Shuffling an ArrayList until conditions are fulfilled (Java)

Question

First, I'm not a native English-speaker so please forgive me some errors and mistakes.

I want to shuffle an ArrayList (no problem there), but after the shuffling the list has to fulfill certain conditions. My first approach was to create if-statements and shuffle everytime they are true. But there are so many conditions, I don't know how to properly link them.

Example: I have an ArrayList with these integers:

0, 1, 2, 3, 4, 5, 6

Conditions after shuffling:

• an even number can't follow an even number, unless it's 6.
• 6 can be placed wherever.
• Also e.g. 0 can't be followed by 1, so the next possible number would be 3, 5, or 6. (
• Same for e.g. 1. 1 can be only followed by 0, 4 or 6.

Every element in the ArrayList should only be listed once, that is why I thought shuffling would be the easiest way to create a new List.

Am I thinking wrong? Is there an easier way? I'm fairly new to programming... Thanks in advance for any answers or suggestions.

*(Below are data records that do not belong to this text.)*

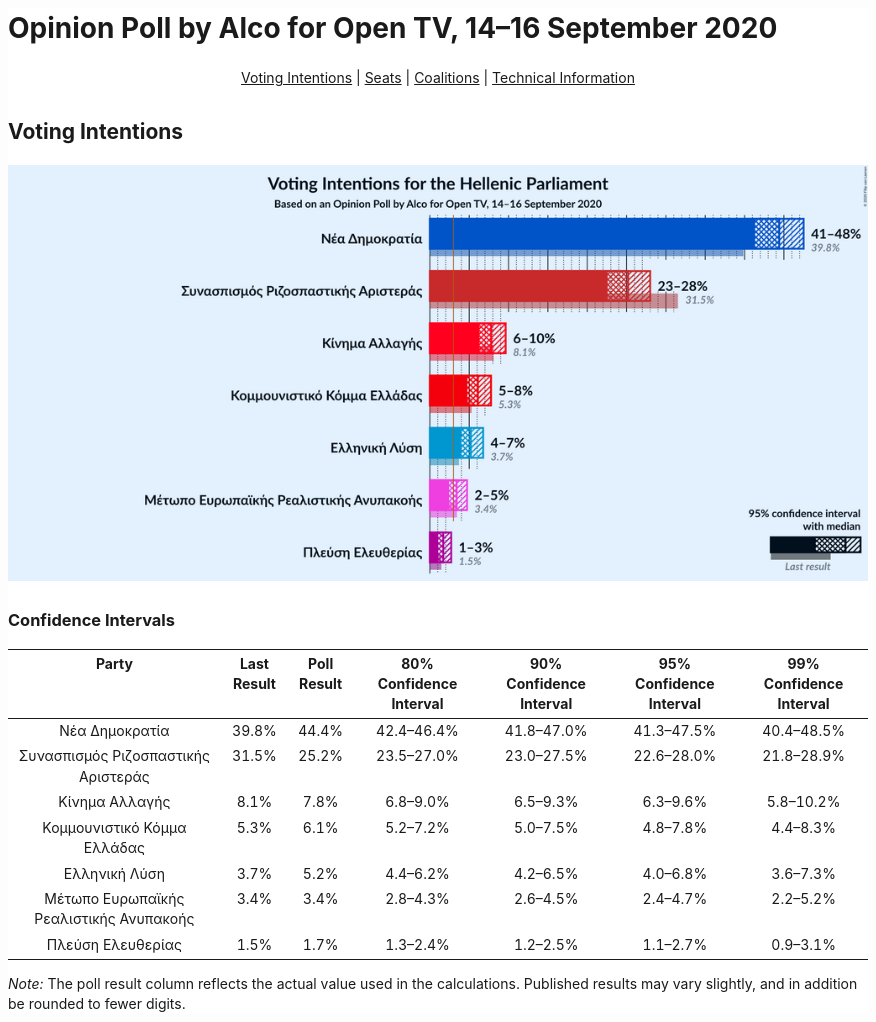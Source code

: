 # Opinion Poll by Alco for Open TV, 14–16 September 2020

<p align="center"><a href="#voting-intentions">Voting Intentions</a> | <a href="#seats">Seats</a> | <a href="#coalitions">Coalitions</a> | <a href="#technical-information">Technical Information</a></p>

## Voting Intentions

![Graph with voting intentions not yet produced](2020-09-16-Alco.png "Voting Intentions")

### Confidence Intervals

| Party | Last Result | Poll Result | 80% Confidence Interval | 90% Confidence Interval | 95% Confidence Interval | 99% Confidence Interval |
|:-----:|:-----------:|:-----------:|:-----------------------:|:-----------------------:|:-----------------------:|:-----------------------:|
| Νέα Δημοκρατία | 39.8% | 44.4% | 42.4–46.4% |41.8–47.0% |41.3–47.5% |40.4–48.5% |
| Συνασπισμός Ριζοσπαστικής Αριστεράς | 31.5% | 25.2% | 23.5–27.0% |23.0–27.5% |22.6–28.0% |21.8–28.9% |
| Κίνημα Αλλαγής | 8.1% | 7.8% | 6.8–9.0% |6.5–9.3% |6.3–9.6% |5.8–10.2% |
| Κομμουνιστικό Κόμμα Ελλάδας | 5.3% | 6.1% | 5.2–7.2% |5.0–7.5% |4.8–7.8% |4.4–8.3% |
| Ελληνική Λύση | 3.7% | 5.2% | 4.4–6.2% |4.2–6.5% |4.0–6.8% |3.6–7.3% |
| Μέτωπο Ευρωπαϊκής Ρεαλιστικής Ανυπακοής | 3.4% | 3.4% | 2.8–4.3% |2.6–4.5% |2.4–4.7% |2.2–5.2% |
| Πλεύση Ελευθερίας | 1.5% | 1.7% | 1.3–2.4% |1.2–2.5% |1.1–2.7% |0.9–3.1% |

*Note:* The poll result column reflects the actual value used in the calculations. Published results may vary slightly, and in addition be rounded to fewer digits.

EDIT: Here are all conditions:

• The list has to start with an even number (preferably not by 6, but that doesn't really matter)
• an even number can't be followed by another even number
• a number can't be followed by the next closest one (1 can't be followed by 2, only 0, 4 or 6)
• as said before: 6 can be placed wherever
• The shuffled List could be something like this: 0, 3, 6, 5, 2, 1, 4

Well I think that's all.

If I want to create multiple if-statements, my main problem is to figure out the proper way to link them effectively (so that every if-statement is considered).

Answer 1

The shuffling approach is no good, for two reasons:

1. There may ne no solution, hence your program would shuffle until end of all time.
2. It will get quite time consuming as the number of elements change.

I suggest another solution:

• We are given a set of numbers (may be represented by a list)
• We need a boolean function canFollow that returns true if a given number may extend the result list we have so far. (The rules you have given would allow an easier function that takes two numbers, but for more complex conditions like 5 can be followed by 8 only when not preceded by 6 the more general function would work.)
• Once you have this, you can construct a solution: Start out with an empty list. While the given set is not empty, take one element from it, and check if it can follow the result. If so, repeat until the given set is empty, in which case you have a solution. Otherwise, try the next number:

In pseudo code:

List<Int> brute(List<Int> result, List <Int> given) {
    if (given is empty) return result;
    foreach i in given
        if i can follow result
            r = brute(result + i, given - i)
            if r != null return r
    return null
}
solution = brute([], [1,2,3,4,5,6])

(Note that result + i is short for result with i appended and given - i is given without i, but make sure you construct this without destryoing the original result and given.)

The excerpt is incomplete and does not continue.